The first 8 bits of the ESN was originally the manufacturer code, leaving 24 bits for the manufacturer to assign up to 16,777,215 codes to mobiles. To allow more than 256 manufacturers to be identified the manufacturer code was extended to 14 bits, leaving 18 bits for the manufacturer to assign up to 262,144 codes. Manufacturer code 0x80 is reserved from assignment and is used instead as an 8-bit prefix for pseudo-ESNs (pESN). The remaining 24 bits are the least significant bits of the SHA-1 hash of a mobile equipment identifier (MEID). Pseudo-ESNs are not guaranteed to be unique (the MEID is the unique identifier if the phone has a pseudo-ESN).

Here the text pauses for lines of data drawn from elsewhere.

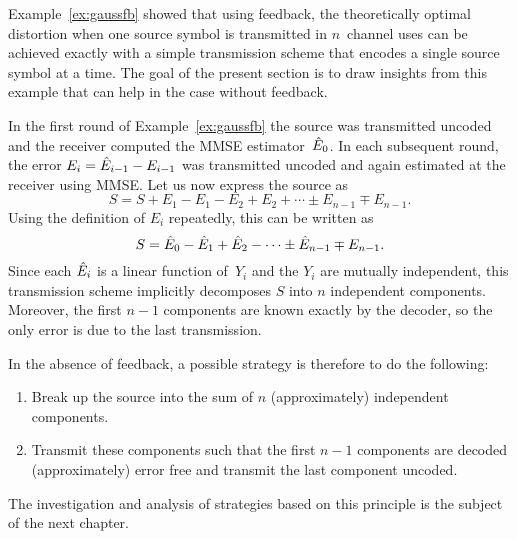 Example~\ref{ex:gaussfb} showed that using feedback, the theoretically optimal
distortion when one source symbol is transmitted in $n$~channel uses can be
achieved exactly with a simple transmission scheme that encodes a single source
symbol at a time. The goal of the present section is to draw insights from this
example that can help in the case without feedback. 

In the first round of Example~\ref{ex:gaussfb} the source was
transmitted uncoded and the receiver computed the MMSE estimator~$\hat{E}_0$. In
each subsequent round, the error $E_i = \hat{E}_{i-1} - E_{i-1}$ was transmitted
uncoded and again estimated at the receiver using MMSE. Let us now express the
source as
\begin{equation*}
  S = S + E_1 - E_1 - E_2 + E_2 + \cdots \pm E_{n-1} \mp E_{n-1}.
\end{equation*}
Using the definition of $E_i$ repeatedly, this can be written as
\begin{equation*}
  S = \hat{E}_0 - \hat{E}_1 + \hat{E}_2 - \cdots \pm \hat{E}_{n-1} \mp E_{n-1}.
\end{equation*}
Since each $\hat{E}_i$ is a linear function of~$Y_i$ and the $Y_i$ are mutually
independent, this transmission scheme implicitly decomposes $S$ into
$n$ independent components. Moreover, the first $n-1$ components are known
exactly by the decoder, so the only error is due to the last transmission.

In the absence of feedback, a possible strategy is therefore to do the
following:
\begin{enumerate}
  \item Break up the source into the sum of $n$ (approximately) independent
    components.
  \item Transmit these components such that the first $n-1$ components are
    decoded (approximately) error free and transmit the last component uncoded.
\end{enumerate}

The investigation and analysis of strategies based on this principle is the
subject of the next chapter.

ESNs are often represented as either 11-digit decimal numbers or 8 digit hexadecimal numbers. For the decimal format the first three digits are the decimal representation of the first 8 bits (between 000 and 255 inclusive) and the next 8 digits are derived from the remaining 24 bits and will be between 00000000 and 16777215 inclusive. The decimal format of pseudo ESNs will therefore begin with 128. The decimal format separately displays 8 bit manufacturer codes in the first 3 digits, but 14 bit codes are not displayed as separate digits. The hexadecimal format displays an ESN as 8 digits and also does not separately display 14 bit manufacturer codes which occupy 3.5 hexadecimal digits.

As ESNs have essentially run out, a new serial number format, MEID, was created by 3GPP2 and was first implemented by Verizon in 2006. MEIDs are 56 bits long, the same length as the IMEI and, in fact, MEID was created to be a superset of IMEI. The main difference between MEID and IMEI is that the MEID allows hexadecimal digits while IMEI allows only decimal digits – "IMEI shall consist of decimal digits (0 through 9) only".[2]

The last of the previously unused ESN codes were allocated in November 2008.[3] Applications for assignments were accepted until June 30, 2010 using reclaimed ESN codes, those previously assigned to AMPS or TDMA phones and therefore not present on CDMA2000 systems. Reclaimed codes have also been used for UIMID assignments. Codes are assigned according to industry guidelines.[4]

Although ESN assignments may still occur in the future based on applications received before June 30, 2010, there have not been any assignments made since December 31, 2010.